In the NCAA, wrestling, football and ice hockey have the three highest self-reported concussion rates for men, while ice hockey, field hockey and soccer top the list for women. Developments in hardware, especially cushioned football helmets, have been widely touted, and now the next wave of prevention includes companies like the Iron Neck and Q30 Innovations, which focus on stabilizing the neck to stave off brain injury. But can even the most successful neck stabilizers meaningfully negate the effects of brutality in combat sports?

The Centers for Disease Control and Prevention estimates that each year 3.8 million sports-related concussions occur in the United States. According to Dr. Mark Kemenosh, lead chiropractor at Glen Oaks Health and Spine Center in New Jersey, the neck plays a pivotal role in limiting the damage. “When your head moves during a collision, your brain gets jarred around the skull,” Kemenosh tells OZY. “This can cause injuries to the neck muscles, the top couple vertebrae and the connective tissue between the brain and the skull, leading to long-term damage. A stronger neck can help stabilize the head.”

Mike Jolly, a former UCLA football player, contends that strength built through conventional exercises does not provide critical protection during collisions. So he invented the Iron Neck, which relies on a rig called the Halo to apply “horizontal resistance while you rotate the neck,” according to Jolly.

The Halo functions as an attachment to any rotary cable weight machine — for example, a tricep push-down extension — and looks as though a 45-pound iron cast plate has become the hottest new headwear.

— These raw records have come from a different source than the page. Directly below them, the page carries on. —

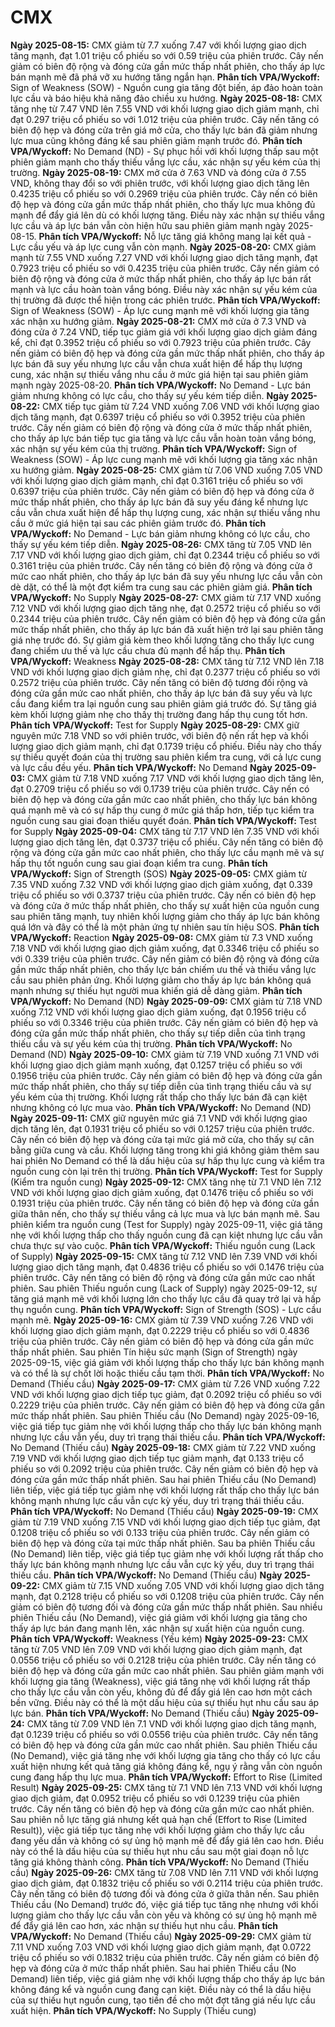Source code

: # CMX

**Ngày 2025-08-15:** CMX giảm từ 7.7 xuống 7.47 với khối lượng giao dịch tăng mạnh, đạt 1.01 triệu cổ phiếu so với 0.59 triệu của phiên trước. Cây nến giảm có biên độ rộng và đóng cửa gần mức thấp nhất phiên, cho thấy áp lực bán mạnh mẽ đã phá vỡ xu hướng tăng ngắn hạn. **Phân tích VPA/Wyckoff:** Sign of Weakness (SOW) - Nguồn cung gia tăng đột biến, áp đảo hoàn toàn lực cầu và báo hiệu khả năng đảo chiều xu hướng.
**Ngày 2025-08-18:** CMX tăng nhẹ từ 7.47 VND lên 7.55 VND với khối lượng giao dịch giảm mạnh, chỉ đạt 0.297 triệu cổ phiếu so với 1.012 triệu của phiên trước. Cây nến tăng có biên độ hẹp và đóng cửa trên giá mở cửa, cho thấy lực bán đã giảm nhưng lực mua cũng không đáng kể sau phiên giảm mạnh trước đó. **Phân tích VPA/Wyckoff:** No Demand (ND) - Sự phục hồi với khối lượng thấp sau một phiên giảm mạnh cho thấy thiếu vắng lực cầu, xác nhận sự yếu kém của thị trường.
**Ngày 2025-08-19:** CMX mở cửa ở 7.63 VND và đóng cửa ở 7.55 VND, không thay đổi so với phiên trước, với khối lượng giao dịch tăng lên 0.4235 triệu cổ phiếu so với 0.2969 triệu của phiên trước. Cây nến có biên độ hẹp và đóng cửa gần mức thấp nhất phiên, cho thấy lực mua không đủ mạnh để đẩy giá lên dù có khối lượng tăng. Điều này xác nhận sự thiếu vắng lực cầu và áp lực bán vẫn còn hiện hữu sau phiên giảm mạnh ngày 2025-08-15. **Phân tích VPA/Wyckoff:** Nỗ lực tăng giá không mang lại kết quả - Lực cầu yếu và áp lực cung vẫn còn mạnh.
**Ngày 2025-08-20:** CMX giảm mạnh từ 7.55 VND xuống 7.27 VND với khối lượng giao dịch tăng mạnh, đạt 0.7923 triệu cổ phiếu so với 0.4235 triệu của phiên trước. Cây nến giảm có biên độ rộng và đóng cửa ở mức thấp nhất phiên, cho thấy áp lực bán rất mạnh và lực cầu hoàn toàn vắng bóng. Điều này xác nhận sự yếu kém của thị trường đã được thể hiện trong các phiên trước. **Phân tích VPA/Wyckoff:** Sign of Weakness (SOW) - Áp lực cung mạnh mẽ với khối lượng gia tăng xác nhận xu hướng giảm.
**Ngày 2025-08-21:** CMX mở cửa ở 7.3 VND và đóng cửa ở 7.24 VND, tiếp tục giảm giá với khối lượng giao dịch giảm đáng kể, chỉ đạt 0.3952 triệu cổ phiếu so với 0.7923 triệu của phiên trước. Cây nến giảm có biên độ hẹp và đóng cửa gần mức thấp nhất phiên, cho thấy áp lực bán đã suy yếu nhưng lực cầu vẫn chưa xuất hiện để hấp thụ lượng cung, xác nhận sự thiếu vắng nhu cầu ở mức giá hiện tại sau phiên giảm mạnh ngày 2025-08-20. **Phân tích VPA/Wyckoff:** No Demand - Lực bán giảm nhưng không có lực cầu, cho thấy sự yếu kém tiếp diễn.
**Ngày 2025-08-22:** CMX tiếp tục giảm từ 7.24 VND xuống 7.06 VND với khối lượng giao dịch tăng mạnh, đạt 0.6397 triệu cổ phiếu so với 0.3952 triệu của phiên trước. Cây nến giảm có biên độ rộng và đóng cửa ở mức thấp nhất phiên, cho thấy áp lực bán tiếp tục gia tăng và lực cầu vẫn hoàn toàn vắng bóng, xác nhận sự yếu kém của thị trường. **Phân tích VPA/Wyckoff:** Sign of Weakness (SOW) - Áp lực cung mạnh mẽ với khối lượng gia tăng xác nhận xu hướng giảm.
**Ngày 2025-08-25:** CMX giảm từ 7.06 VND xuống 7.05 VND với khối lượng giao dịch giảm mạnh, chỉ đạt 0.3161 triệu cổ phiếu so với 0.6397 triệu của phiên trước. Cây nến giảm có biên độ hẹp và đóng cửa ở mức thấp nhất phiên, cho thấy áp lực bán đã suy yếu đáng kể nhưng lực cầu vẫn chưa xuất hiện để hấp thụ lượng cung, xác nhận sự thiếu vắng nhu cầu ở mức giá hiện tại sau các phiên giảm trước đó. **Phân tích VPA/Wyckoff:** No Demand - Lực bán giảm nhưng không có lực cầu, cho thấy sự yếu kém tiếp diễn.
**Ngày 2025-08-26:** CMX tăng từ 7.05 VND lên 7.17 VND với khối lượng giao dịch giảm, chỉ đạt 0.2344 triệu cổ phiếu so với 0.3161 triệu của phiên trước. Cây nến tăng có biên độ rộng và đóng cửa ở mức cao nhất phiên, cho thấy áp lực bán đã suy yếu nhưng lực cầu vẫn còn dè dặt, có thể là một đợt kiểm tra cung sau các phiên giảm giá. **Phân tích VPA/Wyckoff:** No Supply
**Ngày 2025-08-27:** CMX giảm từ 7.17 VND xuống 7.12 VND với khối lượng giao dịch tăng nhẹ, đạt 0.2572 triệu cổ phiếu so với 0.2344 triệu của phiên trước. Cây nến giảm có biên độ hẹp và đóng cửa gần mức thấp nhất phiên, cho thấy áp lực bán đã xuất hiện trở lại sau phiên tăng giá nhẹ trước đó. Sự giảm giá kèm theo khối lượng tăng cho thấy lực cung đang chiếm ưu thế và lực cầu chưa đủ mạnh để hấp thụ. **Phân tích VPA/Wyckoff:** Weakness
**Ngày 2025-08-28:** CMX tăng từ 7.12 VND lên 7.18 VND với khối lượng giao dịch giảm nhẹ, chỉ đạt 0.2377 triệu cổ phiếu so với 0.2572 triệu của phiên trước. Cây nến tăng có biên độ tương đối rộng và đóng cửa gần mức cao nhất phiên, cho thấy áp lực bán đã suy yếu và lực cầu đang kiểm tra lại nguồn cung sau phiên giảm giá trước đó. Sự tăng giá kèm khối lượng giảm nhẹ cho thấy thị trường đang hấp thụ cung tốt hơn. **Phân tích VPA/Wyckoff:** Test for Supply
**Ngày 2025-08-29:** CMX giữ nguyên mức 7.18 VND so với phiên trước, với biên độ nến rất hẹp và khối lượng giao dịch giảm mạnh, chỉ đạt 0.1739 triệu cổ phiếu. Điều này cho thấy sự thiếu quyết đoán của thị trường sau phiên kiểm tra cung, với cả lực cung và lực cầu đều yếu. **Phân tích VPA/Wyckoff:** No Demand
**Ngày 2025-09-03:** CMX giảm từ 7.18 VND xuống 7.17 VND với khối lượng giao dịch tăng lên, đạt 0.2709 triệu cổ phiếu so với 0.1739 triệu của phiên trước. Cây nến có biên độ hẹp và đóng cửa gần mức cao nhất phiên, cho thấy lực bán không quá mạnh mẽ và có sự hấp thụ cung ở mức giá thấp hơn, tiếp tục kiểm tra nguồn cung sau giai đoạn thiếu quyết đoán. **Phân tích VPA/Wyckoff:** Test for Supply
**Ngày 2025-09-04:** CMX tăng từ 7.17 VND lên 7.35 VND với khối lượng giao dịch tăng lên, đạt 0.3737 triệu cổ phiếu. Cây nến tăng có biên độ rộng và đóng cửa gần mức cao nhất phiên, cho thấy lực cầu mạnh mẽ và sự hấp thụ tốt nguồn cung sau giai đoạn kiểm tra cung. **Phân tích VPA/Wyckoff:** Sign of Strength (SOS)
**Ngày 2025-09-05:** CMX giảm từ 7.35 VND xuống 7.32 VND với khối lượng giao dịch giảm xuống, đạt 0.339 triệu cổ phiếu so với 0.3737 triệu của phiên trước. Cây nến có biên độ hẹp và đóng cửa ở mức thấp nhất phiên, cho thấy sự xuất hiện của nguồn cung sau phiên tăng mạnh, tuy nhiên khối lượng giảm cho thấy áp lực bán không quá lớn và đây có thể là một phản ứng tự nhiên sau tín hiệu SOS. **Phân tích VPA/Wyckoff:** Reaction
**Ngày 2025-09-08:** CMX giảm từ 7.3 VND xuống 7.18 VND với khối lượng giao dịch giảm xuống, đạt 0.3346 triệu cổ phiếu so với 0.339 triệu của phiên trước. Cây nến giảm có biên độ rộng và đóng cửa gần mức thấp nhất phiên, cho thấy lực bán chiếm ưu thế và thiếu vắng lực cầu sau phiên phản ứng. Khối lượng giảm cho thấy áp lực bán không quá mạnh nhưng sự thiếu hụt người mua khiến giá dễ dàng giảm. **Phân tích VPA/Wyckoff:** No Demand (ND)
**Ngày 2025-09-09:** CMX giảm từ 7.18 VND xuống 7.12 VND với khối lượng giao dịch giảm xuống, đạt 0.1956 triệu cổ phiếu so với 0.3346 triệu của phiên trước. Cây nến giảm có biên độ hẹp và đóng cửa gần mức thấp nhất phiên, cho thấy sự tiếp diễn của tình trạng thiếu cầu và sự yếu kém của thị trường. **Phân tích VPA/Wyckoff:** No Demand (ND)
**Ngày 2025-09-10:** CMX giảm từ 7.19 VND xuống 7.1 VND với khối lượng giao dịch giảm mạnh xuống, đạt 0.1257 triệu cổ phiếu so với 0.1956 triệu của phiên trước. Cây nến giảm có biên độ hẹp và đóng cửa gần mức thấp nhất phiên, cho thấy sự tiếp diễn của tình trạng thiếu cầu và sự yếu kém của thị trường. Khối lượng rất thấp cho thấy lực bán đã cạn kiệt nhưng không có lực mua vào. **Phân tích VPA/Wyckoff:** No Demand (ND)
**Ngày 2025-09-11:** CMX giữ nguyên mức giá 7.1 VND với khối lượng giao dịch tăng lên, đạt 0.1931 triệu cổ phiếu so với 0.1257 triệu của phiên trước. Cây nến có biên độ hẹp và đóng cửa tại mức giá mở cửa, cho thấy sự cân bằng giữa cung và cầu. Khối lượng tăng trong khi giá không giảm thêm sau hai phiên No Demand có thể là dấu hiệu của sự hấp thụ lực cung và kiểm tra nguồn cung còn lại trên thị trường. **Phân tích VPA/Wyckoff:** Test for Supply (Kiểm tra nguồn cung)
**Ngày 2025-09-12:** CMX tăng nhẹ từ 7.1 VND lên 7.12 VND với khối lượng giao dịch giảm xuống, đạt 0.1476 triệu cổ phiếu so với 0.1931 triệu của phiên trước. Cây nến tăng có biên độ hẹp và đóng cửa gần giữa thân nến, cho thấy sự thiếu vắng cả lực mua và lực bán mạnh mẽ. Sau phiên kiểm tra nguồn cung (Test for Supply) ngày 2025-09-11, việc giá tăng nhẹ với khối lượng thấp cho thấy nguồn cung đã cạn kiệt nhưng lực cầu vẫn chưa thực sự vào cuộc. **Phân tích VPA/Wyckoff:** Thiếu nguồn cung (Lack of Supply)
**Ngày 2025-09-15:** CMX tăng từ 7.12 VND lên 7.39 VND với khối lượng giao dịch tăng mạnh, đạt 0.4836 triệu cổ phiếu so với 0.1476 triệu của phiên trước. Cây nến tăng có biên độ rộng và đóng cửa gần mức cao nhất phiên. Sau phiên Thiếu nguồn cung (Lack of Supply) ngày 2025-09-12, sự tăng giá mạnh mẽ với khối lượng lớn cho thấy lực cầu đã quay trở lại và hấp thụ nguồn cung. **Phân tích VPA/Wyckoff:** Sign of Strength (SOS) - Lực cầu mạnh mẽ.
**Ngày 2025-09-16:** CMX giảm từ 7.39 VND xuống 7.26 VND với khối lượng giao dịch giảm mạnh, đạt 0.2229 triệu cổ phiếu so với 0.4836 triệu của phiên trước. Cây nến giảm có biên độ hẹp và đóng cửa gần mức thấp nhất phiên. Sau phiên Tín hiệu sức mạnh (Sign of Strength) ngày 2025-09-15, việc giá giảm với khối lượng thấp cho thấy lực bán không mạnh và có thể là sự chốt lời hoặc thiếu cầu tạm thời. **Phân tích VPA/Wyckoff:** No Demand (Thiếu cầu)
**Ngày 2025-09-17:** CMX giảm từ 7.26 VND xuống 7.22 VND với khối lượng giao dịch tiếp tục giảm, đạt 0.2092 triệu cổ phiếu so với 0.2229 triệu của phiên trước. Cây nến giảm có biên độ hẹp và đóng cửa gần mức thấp nhất phiên. Sau phiên Thiếu cầu (No Demand) ngày 2025-09-16, việc giá tiếp tục giảm nhẹ với khối lượng thấp cho thấy lực bán không mạnh nhưng lực cầu vẫn yếu, duy trì trạng thái thiếu cầu. **Phân tích VPA/Wyckoff:** No Demand (Thiếu cầu)
**Ngày 2025-09-18:** CMX giảm từ 7.22 VND xuống 7.19 VND với khối lượng giao dịch tiếp tục giảm mạnh, đạt 0.133 triệu cổ phiếu so với 0.2092 triệu của phiên trước. Cây nến giảm có biên độ hẹp và đóng cửa gần mức thấp nhất phiên. Sau hai phiên Thiếu cầu (No Demand) liên tiếp, việc giá tiếp tục giảm nhẹ với khối lượng rất thấp cho thấy lực bán không mạnh nhưng lực cầu vẫn cực kỳ yếu, duy trì trạng thái thiếu cầu. **Phân tích VPA/Wyckoff:** No Demand (Thiếu cầu)
**Ngày 2025-09-19:** CMX giảm từ 7.19 VND xuống 7.15 VND với khối lượng giao dịch tiếp tục giảm, đạt 0.1208 triệu cổ phiếu so với 0.133 triệu của phiên trước. Cây nến giảm có biên độ hẹp và đóng cửa tại mức thấp nhất phiên. Sau ba phiên Thiếu cầu (No Demand) liên tiếp, việc giá tiếp tục giảm nhẹ với khối lượng rất thấp cho thấy lực bán không mạnh nhưng lực cầu vẫn cực kỳ yếu, duy trì trạng thái thiếu cầu. **Phân tích VPA/Wyckoff:** No Demand (Thiếu cầu)
**Ngày 2025-09-22:** CMX giảm từ 7.15 VND xuống 7.05 VND với khối lượng giao dịch tăng mạnh, đạt 0.2128 triệu cổ phiếu so với 0.1208 triệu của phiên trước. Cây nến giảm có biên độ tương đối và đóng cửa gần mức thấp nhất phiên. Sau nhiều phiên Thiếu cầu (No Demand), việc giá giảm với khối lượng gia tăng cho thấy áp lực bán đang mạnh lên, xác nhận sự xuất hiện của nguồn cung. **Phân tích VPA/Wyckoff:** Weakness (Yếu kém)
**Ngày 2025-09-23:** CMX tăng từ 7.05 VND lên 7.09 VND với khối lượng giao dịch giảm mạnh, đạt 0.0556 triệu cổ phiếu so với 0.2128 triệu của phiên trước. Cây nến tăng có biên độ hẹp và đóng cửa gần mức cao nhất phiên. Sau phiên giảm mạnh với khối lượng gia tăng (Weakness), việc giá tăng nhẹ với khối lượng rất thấp cho thấy lực cầu vẫn còn yếu, không đủ để đẩy giá lên cao hơn một cách bền vững. Điều này có thể là một dấu hiệu của sự thiếu hụt nhu cầu sau áp lực bán. **Phân tích VPA/Wyckoff:** No Demand (Thiếu cầu)
**Ngày 2025-09-24:** CMX tăng từ 7.09 VND lên 7.1 VND với khối lượng giao dịch tăng mạnh, đạt 0.1239 triệu cổ phiếu so với 0.0556 triệu của phiên trước. Cây nến tăng có biên độ hẹp và đóng cửa gần mức cao nhất phiên. Sau phiên Thiếu cầu (No Demand), việc giá tăng nhẹ với khối lượng gia tăng cho thấy có lực cầu xuất hiện nhưng kết quả tăng giá không đáng kể, ngụ ý rằng vẫn còn nguồn cung đang hấp thụ lực mua. **Phân tích VPA/Wyckoff:** Effort to Rise (Limited Result)
**Ngày 2025-09-25:** CMX tăng từ 7.1 VND lên 7.13 VND với khối lượng giao dịch giảm, đạt 0.0952 triệu cổ phiếu so với 0.1239 triệu của phiên trước. Cây nến tăng có biên độ hẹp và đóng cửa gần mức cao nhất phiên. Sau phiên nỗ lực tăng giá nhưng kết quả hạn chế (Effort to Rise (Limited Result)), việc giá tiếp tục tăng nhẹ với khối lượng giảm cho thấy lực cầu đang yếu dần và không có sự ủng hộ mạnh mẽ để đẩy giá lên cao hơn. Điều này có thể là dấu hiệu của sự thiếu hụt nhu cầu sau một giai đoạn nỗ lực tăng giá không thành công. **Phân tích VPA/Wyckoff:** No Demand (Thiếu cầu)
**Ngày 2025-09-26:** CMX tăng từ 7.08 VND lên 7.11 VND với khối lượng giao dịch giảm, đạt 0.1832 triệu cổ phiếu so với 0.2114 triệu của phiên trước. Cây nến tăng có biên độ tương đối và đóng cửa ở giữa thân nến. Sau phiên Thiếu cầu (No Demand) trước đó, việc giá tiếp tục tăng nhẹ nhưng với khối lượng giảm cho thấy lực cầu vẫn còn yếu và không có sự ủng hộ mạnh mẽ để đẩy giá lên cao hơn, xác nhận sự thiếu hụt nhu cầu. **Phân tích VPA/Wyckoff:** No Demand (Thiếu cầu)
**Ngày 2025-09-29:** CMX giảm từ 7.11 VND xuống 7.03 VND với khối lượng giao dịch giảm mạnh, đạt 0.0722 triệu cổ phiếu so với 0.1832 triệu của phiên trước. Cây nến giảm có biên độ hẹp và đóng cửa ở mức thấp nhất phiên. Sau hai phiên Thiếu cầu (No Demand) liên tiếp, việc giá giảm nhẹ với khối lượng thấp cho thấy áp lực bán không đáng kể và nguồn cung đang cạn kiệt. Điều này có thể là dấu hiệu của sự thiếu hụt nguồn cung, tạo tiền đề cho một đợt tăng giá nếu lực cầu xuất hiện. **Phân tích VPA/Wyckoff:** No Supply (Thiếu cung)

An inner bladder can be inflated with a pump to create a snug fit around the user’s head. The athlete simply rotates his head and neck, following Jolly’s regimen. The rotational resistance and natural range of motion trains the neck’s muscles to fire appropriately during actual collisions. Today, 15 NFL teams and 24 collegiate programs utilize the Iron Neck in training.

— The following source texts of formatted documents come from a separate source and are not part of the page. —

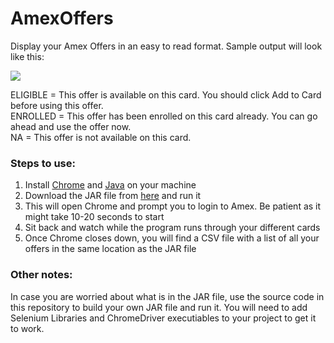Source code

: # AmexOffers
Display your Amex Offers in an easy to read format. Sample output will look like this:

<img src="https://i.imgur.com/BTxn6G6.png" />

ELIGIBLE = This offer is available on this card. You should click Add to Card before using this offer.<br />
ENROLLED = This offer has been enrolled on this card already. You can go ahead and use the offer now.<br />
NA       = This offer is not available on this card.<br />

### Steps to use:
1. Install <a href="https://www.google.com/chrome/">Chrome</a> and <a href="https://java.com/en/download/">Java</a> on your machine
2. Download the JAR file from <a href="https://github.com/350HP/AmexOffers/raw/master/AmexOffers.jar">here</a> and run it
3. This will open Chrome and prompt you to login to Amex. Be patient as it might take 10-20 seconds to start
4. Sit back and watch while the program runs through your different cards
5. Once Chrome closes down, you will find a CSV file with a list of all your offers in the same location as the JAR file

### Other notes:
In case you are worried about what is in the JAR file, use the source code in this repository to build your own JAR file and run it. You will need to add Selenium Libraries and ChromeDriver executiables to your project to get it to work.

“Compared to other sports, there’s nowhere to hide in wrestling,” says Brantley Hooks, a four-year starter at Bucknell University and now assistant coach at Fort Dorcester High School in North Charleston, South Carolina. “It’s devastatingly obvious when a guy wrestles concussed.” That may be one reason for wrestling’s relatively high rate of self-reported concussions. But it doesn’t explain why, in a sport where neck strength is pivotal, head injuries remain frequent.

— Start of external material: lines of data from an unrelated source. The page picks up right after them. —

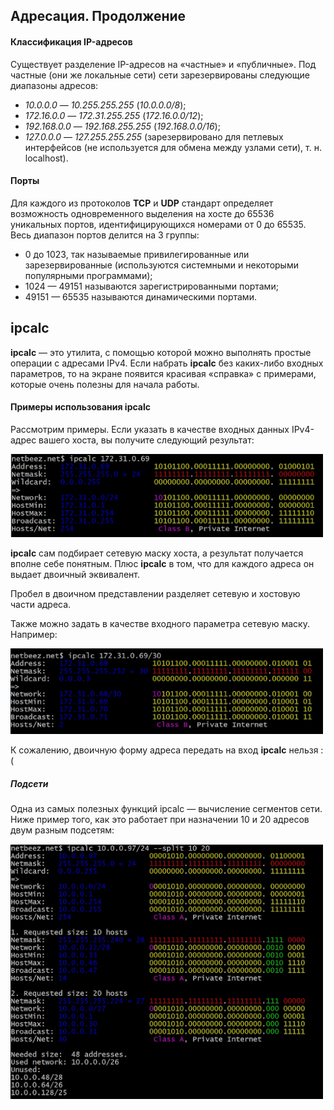 ## Адресация. Продолжение

#### Классификация IP-адресов

Существует разделение IP-адресов на «частные» и «публичные». Под частные (они же локальные сети) сети зарезервированы следующие диапазоны адресов:
- *10.0.0.0* — *10.255.255.255* (*10.0.0.0/8*);
- *172.16.0.0* — *172.31.255.255* (*172.16.0.0/12*);
- *192.168.0.0* — *192.168.255.255* (*192.168.0.0/16*);
- *127.0.0.0* — *127.255.255.255* (зарезервировано для петлевых интерфейсов (не используется для обмена между узлами сети), т. н. localhost).

#### Порты

Для каждого из протоколов **TCP** и **UDP** стандарт определяет возможность одновременного выделения на хосте до 65536 уникальных портов, идентифицирующихся номерами от 0 до 65535. Весь диапазон портов делится на 3 группы:
- 0 до 1023, так называемые привилегированные или зарезервированные (используются системными и некоторыми популярными программами); 
- 1024 — 49151 называются зарегистрированными портами;
- 49151 — 65535 называются динамическими портами.


## **ipcalc**

**ipcalc** — это утилита, с помощью которой можно выполнять простые операции с адресами IPv4.
Если набрать **ipcalc** без каких-либо входных параметров, то на экране появится красивая «справка» с примерами, которые очень полезны для начала работы.

#### Примеры использования **ipcalc** 

Рассмотрим примеры. Если указать в качестве входных данных IPv4-адрес вашего хоста, вы получите следующий результат:

<img src="../misc/images/ipcalc1.png" alt="network_route" width="500"/>

**ipcalc** сам подбирает сетевую маску хоста, а результат получается вполне себе понятным. Плюс **ipcalc** в том, что для каждого адреса он выдает двоичный эквивалент.

Пробел в двоичном представлении разделяет сетевую и хостовую части адреса.

Также можно задать в качестве входного параметра сетевую маску. Например:

<img src="../misc/images/ipcalc2.png" alt="network_route" width="500"/>

К сожалению, двоичную форму адреса передать на вход **ipcalc** нельзя :(

##### Подсети

Одна из самых полезных функций ipcalc — вычисление сегментов сети. Ниже пример того, как это работает при назначении 10 и 20 адресов двум разным подсетям:

<img src="../misc/images/ipcalc3.png" alt="network_route" width="500"/>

The reluctant conclusion: Ridding contact sports of all head injuries requires much more than strength training. Former NFL quarterback Danny Kanell fears that this might mean fundamentally changing contact sports. “There is a huge concern for the future of football at the youth level,” Kanell tells OZY. “If you don’t have kids playing at a young age, the sport is going to die. I don’t think it’s crazy to think that in 20 or 30 years, we’ll be looking at a product that’s not the NFL.”

Another company using preventive technology to improve the state of play is Q30 Innovations. While some companies focus on collision-absorbent helmets, Q30 aims to protect the brain from inside the skull. The Connecticut-based company has produced the Q-Collar — a New Age neck roll that takes a radical approach to brain protection. By lightly clamping down on the athlete’s jugular veins, the Q-Collar causes the brain to swell, fitting more tightly within the skull. In March, the Q-Collar won Q30 the 2017 Alpha Award for Best Analytics Innovation/Technology at MIT’s Sloan Sports Analytics Conference.

It’s quite likely that the attempts to address the epidemic in sports concussions all stare down an unsolvable problem. Neck bridges and Q-Collars can’t stop the trauma of getting launched headfirst onto a thinly cushioned mat — all in the name of a two-point score. But the combination of research, education, innovative tech and old-school strength training might ease the pain. “Teaching coaches and trainers [to identify trauma] is huge, but the athletes themselves need to know the signs,” Hooks says. “We didn’t really talk much about that when I was wrestling.”

Competitive athletes will always try to push beyond injury. As Hooks says, “twisted knees and bad shoulders are a dime a dozen in the weigh-in line.” The key, then, is keeping that mindset below the neck.